Hi!
I’m developing a plugin that implements support for a new language. I tried writing a grammar for it a few times but failed. So I retrieved an ANTLR4 grammar and used the antlr4-intellij-adaptor
to use it in the plugin.
This is working quite well, but that grammar was made for a compiler, not for an IDE use. This means the lexer is only creating tokens for parts that the compiler requires, resulting in larger and less-significant tokens. For example, whitespaces are included in other token types, no token is created for parentheses, brackets, etc.
I would like to improve the PSI tree that is built upon that grammar, by splitting tokens into smaller ones. That would not modify the file content, only improve its PSI structure.
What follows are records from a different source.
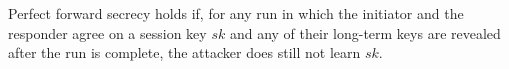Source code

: Perfect forward
secrecy holds if, for any run in which the initiator and the responder
agree on a session key $sk$ and any of their long-term keys are revealed after
the run is complete, the attacker does still not learn $sk$.

 
%
% 

 
%

%

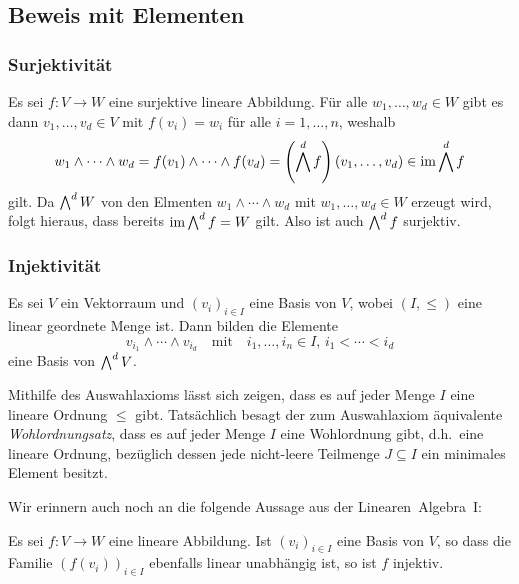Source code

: \subsection{Beweis mit Elementen}



\subsubsection{Surjektivität}
Es sei $f \colon V \to W$ eine surjektive lineare Abbildung.
Für alle $w_1, \dotsc, w_d \in W$ gibt es dann $v_1, \dotsc, v_d \in V$ mit $f(v_i) = w_i$ für alle $i = 1, \dotsc, n$, weshalb
\[
      w_1 \wedge \dotsb \wedge w_d
  =   f(v_1) \wedge \dotsb \wedge f(v_d)
  =   \left(\bigwedge^{d} f\right)(v_1, \dotsc, v_d)
  \in \operatorname{im} \bigwedge^{d} f
\]
gilt.
Da $\bigwedge^{d} W$ von den Elmenten $w_1 \wedge \dotsb \wedge w_d$ mit $w_1, \dotsc, w_d \in W$ erzeugt wird, folgt hieraus, dass bereits $\operatorname{im} \bigwedge^{d} f = W$ gilt.
Also ist auch $\bigwedge^{d} f$ surjektiv.



\subsubsection{Injektivität}

\begin{proposition}
  Es sei $V$ ein Vektorraum und $(v_i)_{i \in I}$ eine Basis von $V$, wobei $(I, \leq)$ eine linear geordnete Menge ist.
  Dann bilden die Elemente
  \[
    v_{i_1} \wedge \dotsb \wedge v_{i_d}
    \quad\text{mit}\quad
    i_1, \dotsc, i_n \in I,
    \,
    i_1 < \dotsb < i_d
  \]
  eine Basis von $\bigwedge^{d} V$.
\end{proposition}

\begin{remark}
  Mithilfe des Auswahlaxioms lässt sich zeigen, dass es auf jeder Menge $I$ eine lineare Ordnung $\leq$ gibt.
  Tatsächlich besagt der zum Auswahlaxiom äquivalente \emph{Wohlordnungsatz}, dass es auf jeder Menge $I$ eine Wohlordnung gibt, d.h.\ eine lineare Ordnung, bezüglich dessen jede nicht-leere Teilmenge $J \subseteq I$ ein minimales Element besitzt.
\end{remark}

Wir erinnern auch noch an die folgende Aussage aus der Linearen~Algebra~I:

\begin{lemma}
  \label{lemma: checking injectivity on a basis}
  Es sei $f \colon V \to W$ eine lineare Abbildung.
  Ist $(v_i)_{i \in I}$ eine Basis von $V$, so dass die Familie $(f(v_i))_{i \in I}$ ebenfalls linear unabhängig ist, so ist $f$ injektiv.
\end{lemma}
E.g. having PsiWhiteSpace PsiElement('abc')
instead of PsiElement(' abc')
.
I’m trying to find the right place where to do that:
- Modify the token stream in the
ANTLRLexerAdaptor
: it seems straightforward, but it would then mess with the ANTLR parser, not accepting the new tokens in these places? - Modify
ANTLRParserAdaptor
to create the rightPsiBuilder.Markers
: this seems like rewriting the whole class, due to the tight coupling of the parser, lexer and PSI builder. - Modify the AST tree built by
PsiParser.parse(IElementType, PsiBuilder)
: this seems doable, but it may be error-prone to modify the tree while walking it with all those links between nodes. - Modify the PSI structure by hooking on
ParserDefinition.createElement(ASTNode)
: I remember having read in the documentation that each PSI element should be backed by an AST node, so this wouldn’t be the right place?
Any advice on the best way to do that? From what I researched, I think the better way to do it is the third solution, modifying the AST tree. Is there any tooling to do it easier/safer?
Thank you!